Source texts of formatted documents
= = = =

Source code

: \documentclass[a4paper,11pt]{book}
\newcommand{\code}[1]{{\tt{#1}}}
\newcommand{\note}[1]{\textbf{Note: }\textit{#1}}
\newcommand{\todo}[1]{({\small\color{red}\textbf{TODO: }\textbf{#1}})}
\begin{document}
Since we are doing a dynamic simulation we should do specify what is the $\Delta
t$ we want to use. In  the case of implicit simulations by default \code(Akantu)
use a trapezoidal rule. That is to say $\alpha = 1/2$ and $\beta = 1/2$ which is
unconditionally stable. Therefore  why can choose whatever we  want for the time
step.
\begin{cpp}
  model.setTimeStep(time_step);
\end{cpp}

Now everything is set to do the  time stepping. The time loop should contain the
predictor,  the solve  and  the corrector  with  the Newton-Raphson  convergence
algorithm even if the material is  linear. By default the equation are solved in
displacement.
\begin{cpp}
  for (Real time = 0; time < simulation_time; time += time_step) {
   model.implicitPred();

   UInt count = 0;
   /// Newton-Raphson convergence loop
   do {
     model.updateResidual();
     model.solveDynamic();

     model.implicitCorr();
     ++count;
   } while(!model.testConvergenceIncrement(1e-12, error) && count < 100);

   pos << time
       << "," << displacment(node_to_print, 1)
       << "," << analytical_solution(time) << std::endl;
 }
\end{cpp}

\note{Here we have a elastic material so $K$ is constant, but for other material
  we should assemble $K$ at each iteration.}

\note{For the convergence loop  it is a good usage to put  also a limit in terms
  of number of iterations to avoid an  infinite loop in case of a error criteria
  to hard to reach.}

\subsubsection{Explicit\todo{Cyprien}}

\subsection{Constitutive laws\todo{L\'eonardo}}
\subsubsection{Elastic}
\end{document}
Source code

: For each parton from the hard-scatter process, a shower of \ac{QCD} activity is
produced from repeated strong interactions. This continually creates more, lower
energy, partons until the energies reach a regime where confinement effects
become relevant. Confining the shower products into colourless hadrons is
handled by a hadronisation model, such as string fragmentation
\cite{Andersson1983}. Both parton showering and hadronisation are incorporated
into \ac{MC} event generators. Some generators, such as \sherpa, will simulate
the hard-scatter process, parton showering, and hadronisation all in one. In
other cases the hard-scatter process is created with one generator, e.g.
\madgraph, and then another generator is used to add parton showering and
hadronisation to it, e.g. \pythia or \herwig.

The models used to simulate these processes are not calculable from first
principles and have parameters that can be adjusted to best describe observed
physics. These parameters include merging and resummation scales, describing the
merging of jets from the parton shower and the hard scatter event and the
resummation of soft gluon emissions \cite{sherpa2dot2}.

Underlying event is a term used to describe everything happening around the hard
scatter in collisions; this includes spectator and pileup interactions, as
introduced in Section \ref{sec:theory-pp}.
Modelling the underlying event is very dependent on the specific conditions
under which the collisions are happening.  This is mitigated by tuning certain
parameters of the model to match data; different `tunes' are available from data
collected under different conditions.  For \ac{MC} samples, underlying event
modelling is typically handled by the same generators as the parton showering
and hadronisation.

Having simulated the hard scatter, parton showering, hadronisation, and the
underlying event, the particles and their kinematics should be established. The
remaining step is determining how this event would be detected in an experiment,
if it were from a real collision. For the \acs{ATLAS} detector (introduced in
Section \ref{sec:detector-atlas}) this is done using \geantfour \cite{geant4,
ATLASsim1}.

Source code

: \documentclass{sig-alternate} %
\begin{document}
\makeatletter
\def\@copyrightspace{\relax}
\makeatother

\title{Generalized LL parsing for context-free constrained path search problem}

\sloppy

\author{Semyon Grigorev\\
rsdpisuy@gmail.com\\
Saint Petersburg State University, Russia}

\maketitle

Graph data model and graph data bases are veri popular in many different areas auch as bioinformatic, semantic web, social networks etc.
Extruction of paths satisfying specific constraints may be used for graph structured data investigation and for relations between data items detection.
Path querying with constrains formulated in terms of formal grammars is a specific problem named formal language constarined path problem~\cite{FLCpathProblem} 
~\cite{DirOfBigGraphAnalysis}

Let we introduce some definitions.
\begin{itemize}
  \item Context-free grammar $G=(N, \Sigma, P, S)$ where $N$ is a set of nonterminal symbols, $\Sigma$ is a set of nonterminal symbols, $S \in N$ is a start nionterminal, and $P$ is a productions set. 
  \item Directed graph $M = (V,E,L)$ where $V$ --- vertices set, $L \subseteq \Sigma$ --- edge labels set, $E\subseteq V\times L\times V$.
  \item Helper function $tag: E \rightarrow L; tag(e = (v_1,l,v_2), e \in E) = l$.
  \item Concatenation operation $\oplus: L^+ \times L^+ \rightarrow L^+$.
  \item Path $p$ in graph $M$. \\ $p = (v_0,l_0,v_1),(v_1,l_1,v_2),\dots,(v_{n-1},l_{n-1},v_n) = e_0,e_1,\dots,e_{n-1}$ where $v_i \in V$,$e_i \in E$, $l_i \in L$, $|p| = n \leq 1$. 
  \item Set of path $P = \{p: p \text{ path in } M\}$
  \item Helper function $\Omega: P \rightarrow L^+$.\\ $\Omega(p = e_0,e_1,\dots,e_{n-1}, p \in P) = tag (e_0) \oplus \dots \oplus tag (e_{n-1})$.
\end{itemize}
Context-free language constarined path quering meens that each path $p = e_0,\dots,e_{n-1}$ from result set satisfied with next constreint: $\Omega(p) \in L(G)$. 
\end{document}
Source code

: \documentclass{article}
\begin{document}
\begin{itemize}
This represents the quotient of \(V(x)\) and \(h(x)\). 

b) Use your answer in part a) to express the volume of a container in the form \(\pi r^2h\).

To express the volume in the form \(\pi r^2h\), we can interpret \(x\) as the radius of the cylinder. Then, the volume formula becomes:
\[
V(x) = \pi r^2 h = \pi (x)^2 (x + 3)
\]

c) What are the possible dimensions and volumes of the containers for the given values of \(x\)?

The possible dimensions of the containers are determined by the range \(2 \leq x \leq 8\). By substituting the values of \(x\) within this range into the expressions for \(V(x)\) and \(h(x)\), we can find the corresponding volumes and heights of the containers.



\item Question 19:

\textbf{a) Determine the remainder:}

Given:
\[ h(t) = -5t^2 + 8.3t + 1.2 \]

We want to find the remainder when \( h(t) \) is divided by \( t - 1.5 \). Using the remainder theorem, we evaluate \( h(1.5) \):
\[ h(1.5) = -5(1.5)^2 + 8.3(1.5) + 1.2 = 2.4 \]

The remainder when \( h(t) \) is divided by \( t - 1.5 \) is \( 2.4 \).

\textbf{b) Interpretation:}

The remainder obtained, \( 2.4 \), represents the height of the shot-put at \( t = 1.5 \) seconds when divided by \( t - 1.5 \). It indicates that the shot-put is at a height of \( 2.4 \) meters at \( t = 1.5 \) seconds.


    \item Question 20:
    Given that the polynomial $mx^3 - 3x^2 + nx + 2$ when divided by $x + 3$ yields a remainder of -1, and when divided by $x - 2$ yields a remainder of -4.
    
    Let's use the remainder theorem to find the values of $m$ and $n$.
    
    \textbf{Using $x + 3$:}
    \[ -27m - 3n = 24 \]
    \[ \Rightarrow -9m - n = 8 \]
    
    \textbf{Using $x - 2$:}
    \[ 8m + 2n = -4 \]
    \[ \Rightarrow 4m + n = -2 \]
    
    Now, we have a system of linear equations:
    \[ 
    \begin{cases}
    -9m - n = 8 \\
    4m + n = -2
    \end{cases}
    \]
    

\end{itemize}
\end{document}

= = = =

● PROBLEM: The records above must each be restated exactly as they stand.

● SOLUTION TO THIS EXERCISE:
Source code

: \documentclass[a4paper,11pt]{book}
\newcommand{\code}[1]{{\tt{#1}}}
\newcommand{\note}[1]{\textbf{Note: }\textit{#1}}
\newcommand{\todo}[1]{({\small\color{red}\textbf{TODO: }\textbf{#1}})}
\begin{document}
Since we are doing a dynamic simulation we should do specify what is the $\Delta
t$ we want to use. In  the case of implicit simulations by default \code(Akantu)
use a trapezoidal rule. That is to say $\alpha = 1/2$ and $\beta = 1/2$ which is
unconditionally stable. Therefore  why can choose whatever we  want for the time
step.
\begin{cpp}
  model.setTimeStep(time_step);
\end{cpp}

Now everything is set to do the  time stepping. The time loop should contain the
predictor,  the solve  and  the corrector  with  the Newton-Raphson  convergence
algorithm even if the material is  linear. By default the equation are solved in
displacement.
\begin{cpp}
  for (Real time = 0; time < simulation_time; time += time_step) {
   model.implicitPred();

   UInt count = 0;
   /// Newton-Raphson convergence loop
   do {
     model.updateResidual();
     model.solveDynamic();

     model.implicitCorr();
     ++count;
   } while(!model.testConvergenceIncrement(1e-12, error) && count < 100);

   pos << time
       << "," << displacment(node_to_print, 1)
       << "," << analytical_solution(time) << std::endl;
 }
\end{cpp}

\note{Here we have a elastic material so $K$ is constant, but for other material
  we should assemble $K$ at each iteration.}

\note{For the convergence loop  it is a good usage to put  also a limit in terms
  of number of iterations to avoid an  infinite loop in case of a error criteria
  to hard to reach.}

\subsubsection{Explicit\todo{Cyprien}}

\subsection{Constitutive laws\todo{L\'eonardo}}
\subsubsection{Elastic}
\end{document}
Source code

: For each parton from the hard-scatter process, a shower of \ac{QCD} activity is
produced from repeated strong interactions. This continually creates more, lower
energy, partons until the energies reach a regime where confinement effects
become relevant. Confining the shower products into colourless hadrons is
handled by a hadronisation model, such as string fragmentation
\cite{Andersson1983}. Both parton showering and hadronisation are incorporated
into \ac{MC} event generators. Some generators, such as \sherpa, will simulate
the hard-scatter process, parton showering, and hadronisation all in one. In
other cases the hard-scatter process is created with one generator, e.g.
\madgraph, and then another generator is used to add parton showering and
hadronisation to it, e.g. \pythia or \herwig.

The models used to simulate these processes are not calculable from first
principles and have parameters that can be adjusted to best describe observed
physics. These parameters include merging and resummation scales, describing the
merging of jets from the parton shower and the hard scatter event and the
resummation of soft gluon emissions \cite{sherpa2dot2}.

Underlying event is a term used to describe everything happening around the hard
scatter in collisions; this includes spectator and pileup interactions, as
introduced in Section \ref{sec:theory-pp}.
Modelling the underlying event is very dependent on the specific conditions
under which the collisions are happening.  This is mitigated by tuning certain
parameters of the model to match data; different `tunes' are available from data
collected under different conditions.  For \ac{MC} samples, underlying event
modelling is typically handled by the same generators as the parton showering
and hadronisation.

Having simulated the hard scatter, parton showering, hadronisation, and the
underlying event, the particles and their kinematics should be established. The
remaining step is determining how this event would be detected in an experiment,
if it were from a real collision. For the \acs{ATLAS} detector (introduced in
Section \ref{sec:detector-atlas}) this is done using \geantfour \cite{geant4,
ATLASsim1}.

Source code

: \documentclass{sig-alternate} %
\begin{document}
\makeatletter
\def\@copyrightspace{\relax}
\makeatother

\title{Generalized LL parsing for context-free constrained path search problem}

\sloppy

\author{Semyon Grigorev\\
rsdpisuy@gmail.com\\
Saint Petersburg State University, Russia}

\maketitle

Graph data model and graph data bases are veri popular in many different areas auch as bioinformatic, semantic web, social networks etc.
Extruction of paths satisfying specific constraints may be used for graph structured data investigation and for relations between data items detection.
Path querying with constrains formulated in terms of formal grammars is a specific problem named formal language constarined path problem~\cite{FLCpathProblem} 
~\cite{DirOfBigGraphAnalysis}

Let we introduce some definitions.
\begin{itemize}
  \item Context-free grammar $G=(N, \Sigma, P, S)$ where $N$ is a set of nonterminal symbols, $\Sigma$ is a set of nonterminal symbols, $S \in N$ is a start nionterminal, and $P$ is a productions set. 
  \item Directed graph $M = (V,E,L)$ where $V$ --- vertices set, $L \subseteq \Sigma$ --- edge labels set, $E\subseteq V\times L\times V$.
  \item Helper function $tag: E \rightarrow L; tag(e = (v_1,l,v_2), e \in E) = l$.
  \item Concatenation operation $\oplus: L^+ \times L^+ \rightarrow L^+$.
  \item Path $p$ in graph $M$. \\ $p = (v_0,l_0,v_1),(v_1,l_1,v_2),\dots,(v_{n-1},l_{n-1},v_n) = e_0,e_1,\dots,e_{n-1}$ where $v_i \in V$,$e_i \in E$, $l_i \in L$, $|p| = n \leq 1$. 
  \item Set of path $P = \{p: p \text{ path in } M\}$
  \item Helper function $\Omega: P \rightarrow L^+$.\\ $\Omega(p = e_0,e_1,\dots,e_{n-1}, p \in P) = tag (e_0) \oplus \dots \oplus tag (e_{n-1})$.
\end{itemize}
Context-free language constarined path quering meens that each path $p = e_0,\dots,e_{n-1}$ from result set satisfied with next constreint: $\Omega(p) \in L(G)$. 
\end{document}
Source code

: \documentclass{article}
\begin{document}
\begin{itemize}
This represents the quotient of \(V(x)\) and \(h(x)\). 

b) Use your answer in part a) to express the volume of a container in the form \(\pi r^2h\).

To express the volume in the form \(\pi r^2h\), we can interpret \(x\) as the radius of the cylinder. Then, the volume formula becomes:
\[
V(x) = \pi r^2 h = \pi (x)^2 (x + 3)
\]

c) What are the possible dimensions and volumes of the containers for the given values of \(x\)?

The possible dimensions of the containers are determined by the range \(2 \leq x \leq 8\). By substituting the values of \(x\) within this range into the expressions for \(V(x)\) and \(h(x)\), we can find the corresponding volumes and heights of the containers.



\item Question 19:

\textbf{a) Determine the remainder:}

Given:
\[ h(t) = -5t^2 + 8.3t + 1.2 \]

We want to find the remainder when \( h(t) \) is divided by \( t - 1.5 \). Using the remainder theorem, we evaluate \( h(1.5) \):
\[ h(1.5) = -5(1.5)^2 + 8.3(1.5) + 1.2 = 2.4 \]

The remainder when \( h(t) \) is divided by \( t - 1.5 \) is \( 2.4 \).

\textbf{b) Interpretation:}

The remainder obtained, \( 2.4 \), represents the height of the shot-put at \( t = 1.5 \) seconds when divided by \( t - 1.5 \). It indicates that the shot-put is at a height of \( 2.4 \) meters at \( t = 1.5 \) seconds.


    \item Question 20:
    Given that the polynomial $mx^3 - 3x^2 + nx + 2$ when divided by $x + 3$ yields a remainder of -1, and when divided by $x - 2$ yields a remainder of -4.
    
    Let's use the remainder theorem to find the values of $m$ and $n$.
    
    \textbf{Using $x + 3$:}
    \[ -27m - 3n = 24 \]
    \[ \Rightarrow -9m - n = 8 \]
    
    \textbf{Using $x - 2$:}
    \[ 8m + 2n = -4 \]
    \[ \Rightarrow 4m + n = -2 \]
    
    Now, we have a system of linear equations:
    \[ 
    \begin{cases}
    -9m - n = 8 \\
    4m + n = -2
    \end{cases}
    \]
    

\end{itemize}
\end{document}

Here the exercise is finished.